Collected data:
= = = = =
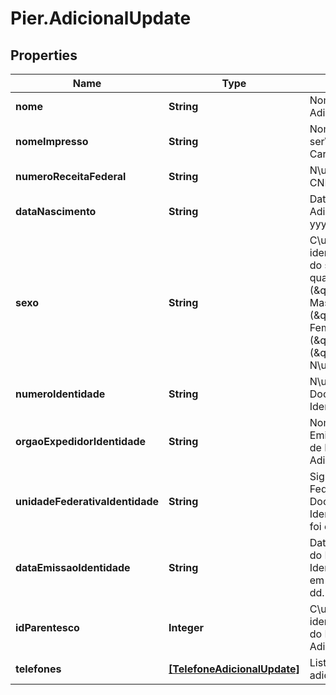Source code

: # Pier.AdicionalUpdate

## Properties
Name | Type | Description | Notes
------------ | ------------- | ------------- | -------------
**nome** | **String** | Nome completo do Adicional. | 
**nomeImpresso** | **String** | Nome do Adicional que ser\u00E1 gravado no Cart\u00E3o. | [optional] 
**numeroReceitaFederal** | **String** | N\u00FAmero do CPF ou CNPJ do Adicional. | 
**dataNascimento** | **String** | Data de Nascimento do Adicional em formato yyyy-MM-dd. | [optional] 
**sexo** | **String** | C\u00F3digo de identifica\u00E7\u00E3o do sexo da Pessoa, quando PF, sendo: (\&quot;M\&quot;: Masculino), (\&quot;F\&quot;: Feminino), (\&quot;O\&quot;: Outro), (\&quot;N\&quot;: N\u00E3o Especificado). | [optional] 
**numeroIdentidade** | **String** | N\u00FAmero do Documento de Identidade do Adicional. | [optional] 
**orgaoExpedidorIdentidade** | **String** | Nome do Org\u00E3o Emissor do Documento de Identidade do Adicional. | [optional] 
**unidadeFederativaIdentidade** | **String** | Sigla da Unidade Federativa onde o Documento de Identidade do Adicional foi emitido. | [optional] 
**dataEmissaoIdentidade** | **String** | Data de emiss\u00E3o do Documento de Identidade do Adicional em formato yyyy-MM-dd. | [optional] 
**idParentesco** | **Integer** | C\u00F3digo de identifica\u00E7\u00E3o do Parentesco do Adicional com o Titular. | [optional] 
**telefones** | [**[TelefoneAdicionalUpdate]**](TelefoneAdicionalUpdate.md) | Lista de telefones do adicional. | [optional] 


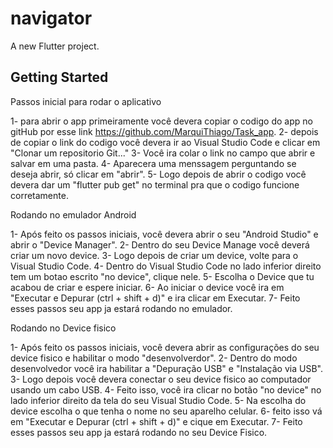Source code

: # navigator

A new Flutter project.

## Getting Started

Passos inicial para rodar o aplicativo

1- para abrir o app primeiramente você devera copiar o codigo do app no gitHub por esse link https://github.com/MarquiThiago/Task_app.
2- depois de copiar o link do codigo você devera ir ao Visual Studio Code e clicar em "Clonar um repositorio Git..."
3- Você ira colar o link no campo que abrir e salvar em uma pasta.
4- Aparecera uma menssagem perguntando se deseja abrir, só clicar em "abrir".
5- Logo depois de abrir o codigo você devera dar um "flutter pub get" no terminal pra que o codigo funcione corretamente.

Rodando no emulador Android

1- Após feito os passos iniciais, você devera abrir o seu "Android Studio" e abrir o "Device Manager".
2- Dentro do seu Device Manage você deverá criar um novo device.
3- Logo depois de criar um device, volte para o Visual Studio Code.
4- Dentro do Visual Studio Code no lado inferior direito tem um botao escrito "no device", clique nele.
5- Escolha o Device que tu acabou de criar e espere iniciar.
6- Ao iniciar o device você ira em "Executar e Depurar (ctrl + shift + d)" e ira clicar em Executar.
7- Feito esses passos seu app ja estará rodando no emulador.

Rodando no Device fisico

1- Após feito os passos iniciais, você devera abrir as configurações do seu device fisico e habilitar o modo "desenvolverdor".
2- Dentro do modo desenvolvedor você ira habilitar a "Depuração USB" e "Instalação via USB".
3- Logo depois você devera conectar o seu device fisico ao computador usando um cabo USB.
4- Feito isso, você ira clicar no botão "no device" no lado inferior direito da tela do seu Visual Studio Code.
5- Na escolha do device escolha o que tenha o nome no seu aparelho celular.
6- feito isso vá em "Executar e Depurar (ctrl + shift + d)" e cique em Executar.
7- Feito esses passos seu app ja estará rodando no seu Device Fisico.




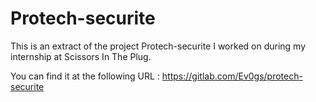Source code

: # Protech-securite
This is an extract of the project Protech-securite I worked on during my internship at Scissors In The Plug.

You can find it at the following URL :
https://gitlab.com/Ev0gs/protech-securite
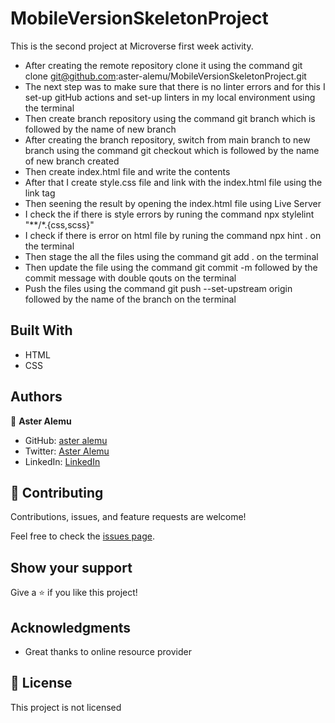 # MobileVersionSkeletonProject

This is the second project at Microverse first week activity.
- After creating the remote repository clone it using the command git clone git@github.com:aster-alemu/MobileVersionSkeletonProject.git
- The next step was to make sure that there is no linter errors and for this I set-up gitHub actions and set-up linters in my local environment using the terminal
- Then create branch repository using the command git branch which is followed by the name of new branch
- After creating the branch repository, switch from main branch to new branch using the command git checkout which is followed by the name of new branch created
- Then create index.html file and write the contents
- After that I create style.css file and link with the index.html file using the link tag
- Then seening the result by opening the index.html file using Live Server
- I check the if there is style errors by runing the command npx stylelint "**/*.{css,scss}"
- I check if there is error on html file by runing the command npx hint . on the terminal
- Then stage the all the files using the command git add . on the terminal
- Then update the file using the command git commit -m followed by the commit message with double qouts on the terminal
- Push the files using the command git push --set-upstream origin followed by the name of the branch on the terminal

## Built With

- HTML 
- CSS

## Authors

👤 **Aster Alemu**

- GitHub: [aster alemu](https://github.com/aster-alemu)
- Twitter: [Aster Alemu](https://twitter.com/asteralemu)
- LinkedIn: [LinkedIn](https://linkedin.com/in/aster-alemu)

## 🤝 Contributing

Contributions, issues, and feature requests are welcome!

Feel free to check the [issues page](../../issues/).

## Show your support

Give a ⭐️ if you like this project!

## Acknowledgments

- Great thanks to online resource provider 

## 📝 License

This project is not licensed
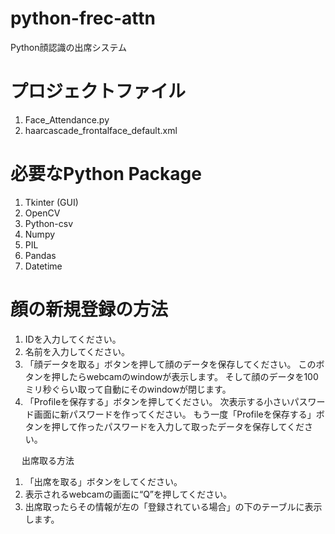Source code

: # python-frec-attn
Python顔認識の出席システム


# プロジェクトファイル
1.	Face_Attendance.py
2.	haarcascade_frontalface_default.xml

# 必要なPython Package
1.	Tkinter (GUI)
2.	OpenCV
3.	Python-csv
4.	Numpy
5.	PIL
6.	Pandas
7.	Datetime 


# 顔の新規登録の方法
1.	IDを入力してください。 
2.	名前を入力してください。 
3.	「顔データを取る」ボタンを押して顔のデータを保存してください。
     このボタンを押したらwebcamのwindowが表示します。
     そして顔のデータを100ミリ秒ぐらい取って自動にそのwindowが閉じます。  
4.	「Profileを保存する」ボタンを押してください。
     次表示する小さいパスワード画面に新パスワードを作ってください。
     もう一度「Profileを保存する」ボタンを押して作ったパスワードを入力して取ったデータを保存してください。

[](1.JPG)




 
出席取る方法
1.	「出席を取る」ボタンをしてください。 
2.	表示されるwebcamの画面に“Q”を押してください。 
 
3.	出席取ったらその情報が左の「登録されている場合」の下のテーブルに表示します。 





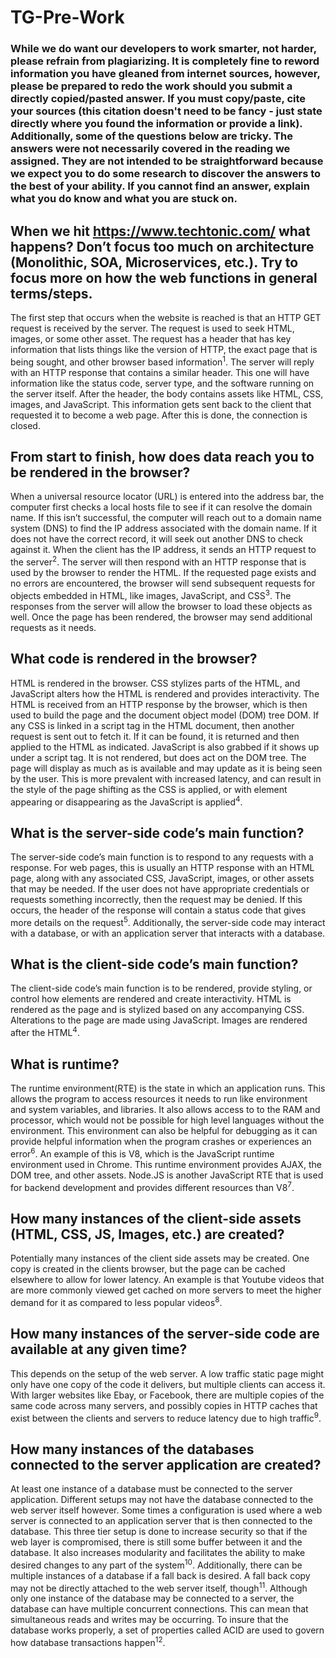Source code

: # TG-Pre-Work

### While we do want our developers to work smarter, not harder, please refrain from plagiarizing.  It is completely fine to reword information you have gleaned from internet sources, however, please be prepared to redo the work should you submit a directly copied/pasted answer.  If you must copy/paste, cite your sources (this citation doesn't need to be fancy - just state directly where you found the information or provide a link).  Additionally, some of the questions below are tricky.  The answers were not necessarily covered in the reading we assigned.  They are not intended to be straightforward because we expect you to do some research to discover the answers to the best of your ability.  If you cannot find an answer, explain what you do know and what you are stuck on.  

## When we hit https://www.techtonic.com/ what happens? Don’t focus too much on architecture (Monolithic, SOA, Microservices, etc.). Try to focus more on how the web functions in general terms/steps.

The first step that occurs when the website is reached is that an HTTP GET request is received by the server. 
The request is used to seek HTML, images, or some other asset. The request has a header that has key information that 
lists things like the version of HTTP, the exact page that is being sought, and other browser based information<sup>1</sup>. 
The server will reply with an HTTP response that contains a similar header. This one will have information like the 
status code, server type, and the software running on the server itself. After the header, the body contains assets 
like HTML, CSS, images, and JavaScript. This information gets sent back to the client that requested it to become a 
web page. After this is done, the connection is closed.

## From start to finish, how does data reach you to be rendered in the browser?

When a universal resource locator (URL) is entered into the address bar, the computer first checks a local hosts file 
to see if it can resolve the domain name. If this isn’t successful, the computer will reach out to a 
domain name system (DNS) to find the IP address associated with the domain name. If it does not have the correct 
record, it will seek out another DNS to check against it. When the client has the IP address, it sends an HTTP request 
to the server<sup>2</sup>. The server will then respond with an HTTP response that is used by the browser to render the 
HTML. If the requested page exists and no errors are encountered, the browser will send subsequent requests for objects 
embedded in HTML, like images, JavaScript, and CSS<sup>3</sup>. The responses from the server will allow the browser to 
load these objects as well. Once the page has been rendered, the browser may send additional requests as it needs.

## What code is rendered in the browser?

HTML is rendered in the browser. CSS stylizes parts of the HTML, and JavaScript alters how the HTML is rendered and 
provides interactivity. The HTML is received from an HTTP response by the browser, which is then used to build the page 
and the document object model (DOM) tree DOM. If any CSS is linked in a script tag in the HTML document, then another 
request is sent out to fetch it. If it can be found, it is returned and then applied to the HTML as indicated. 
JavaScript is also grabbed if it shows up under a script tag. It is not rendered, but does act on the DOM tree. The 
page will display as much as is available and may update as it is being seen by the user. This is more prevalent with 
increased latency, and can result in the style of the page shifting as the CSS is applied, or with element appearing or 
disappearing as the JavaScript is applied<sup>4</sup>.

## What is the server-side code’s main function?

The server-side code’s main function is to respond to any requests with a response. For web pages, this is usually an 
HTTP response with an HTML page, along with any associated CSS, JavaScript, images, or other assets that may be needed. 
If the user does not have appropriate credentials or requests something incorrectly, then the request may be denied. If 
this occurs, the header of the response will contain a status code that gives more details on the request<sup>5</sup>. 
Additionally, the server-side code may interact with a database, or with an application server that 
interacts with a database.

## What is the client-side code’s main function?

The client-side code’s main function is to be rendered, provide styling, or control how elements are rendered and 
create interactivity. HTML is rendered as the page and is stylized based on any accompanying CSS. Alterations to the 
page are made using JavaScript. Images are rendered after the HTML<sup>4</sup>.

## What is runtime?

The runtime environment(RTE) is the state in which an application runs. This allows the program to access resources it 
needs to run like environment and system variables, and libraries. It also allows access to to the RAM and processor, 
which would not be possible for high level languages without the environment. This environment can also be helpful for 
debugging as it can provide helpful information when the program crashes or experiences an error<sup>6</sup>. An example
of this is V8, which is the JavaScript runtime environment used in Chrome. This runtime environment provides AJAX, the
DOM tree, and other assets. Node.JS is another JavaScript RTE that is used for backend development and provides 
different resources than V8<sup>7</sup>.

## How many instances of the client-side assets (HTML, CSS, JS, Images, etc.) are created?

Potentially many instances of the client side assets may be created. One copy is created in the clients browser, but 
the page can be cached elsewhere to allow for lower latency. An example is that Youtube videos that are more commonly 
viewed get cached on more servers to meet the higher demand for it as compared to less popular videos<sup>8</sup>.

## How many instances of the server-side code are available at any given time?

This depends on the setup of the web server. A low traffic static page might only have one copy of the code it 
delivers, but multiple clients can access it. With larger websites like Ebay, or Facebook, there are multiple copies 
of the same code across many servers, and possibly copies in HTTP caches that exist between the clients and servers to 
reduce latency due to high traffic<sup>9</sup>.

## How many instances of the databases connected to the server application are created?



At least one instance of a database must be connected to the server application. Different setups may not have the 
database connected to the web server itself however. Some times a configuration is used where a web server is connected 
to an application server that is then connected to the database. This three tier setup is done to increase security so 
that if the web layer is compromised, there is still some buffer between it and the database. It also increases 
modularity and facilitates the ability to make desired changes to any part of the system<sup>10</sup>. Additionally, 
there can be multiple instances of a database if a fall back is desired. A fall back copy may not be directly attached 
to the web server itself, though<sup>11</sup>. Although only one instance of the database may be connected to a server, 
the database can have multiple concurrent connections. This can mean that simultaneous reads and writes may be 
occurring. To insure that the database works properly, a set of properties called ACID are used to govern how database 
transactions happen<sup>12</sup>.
= = = = =
- [WHAT TO WORK ON] Within the data above, the span starting at the line containing "record, it will" and ending at the line containing "## What is the server-side" is to be retyped exactly, with no other lines.

- [TASK ANSWER]
record, it will seek out another DNS to check against it. When the client has the IP address, it sends an HTTP request 
to the server<sup>2</sup>. The server will then respond with an HTTP response that is used by the browser to render the 
HTML. If the requested page exists and no errors are encountered, the browser will send subsequent requests for objects 
embedded in HTML, like images, JavaScript, and CSS<sup>3</sup>. The responses from the server will allow the browser to 
load these objects as well. Once the page has been rendered, the browser may send additional requests as it needs.

## What code is rendered in the browser?

HTML is rendered in the browser. CSS stylizes parts of the HTML, and JavaScript alters how the HTML is rendered and 
provides interactivity. The HTML is received from an HTTP response by the browser, which is then used to build the page 
and the document object model (DOM) tree DOM. If any CSS is linked in a script tag in the HTML document, then another 
request is sent out to fetch it. If it can be found, it is returned and then applied to the HTML as indicated. 
JavaScript is also grabbed if it shows up under a script tag. It is not rendered, but does act on the DOM tree. The 
page will display as much as is available and may update as it is being seen by the user. This is more prevalent with 
increased latency, and can result in the style of the page shifting as the CSS is applied, or with element appearing or 
disappearing as the JavaScript is applied<sup>4</sup>.

## What is the server-side code’s main function?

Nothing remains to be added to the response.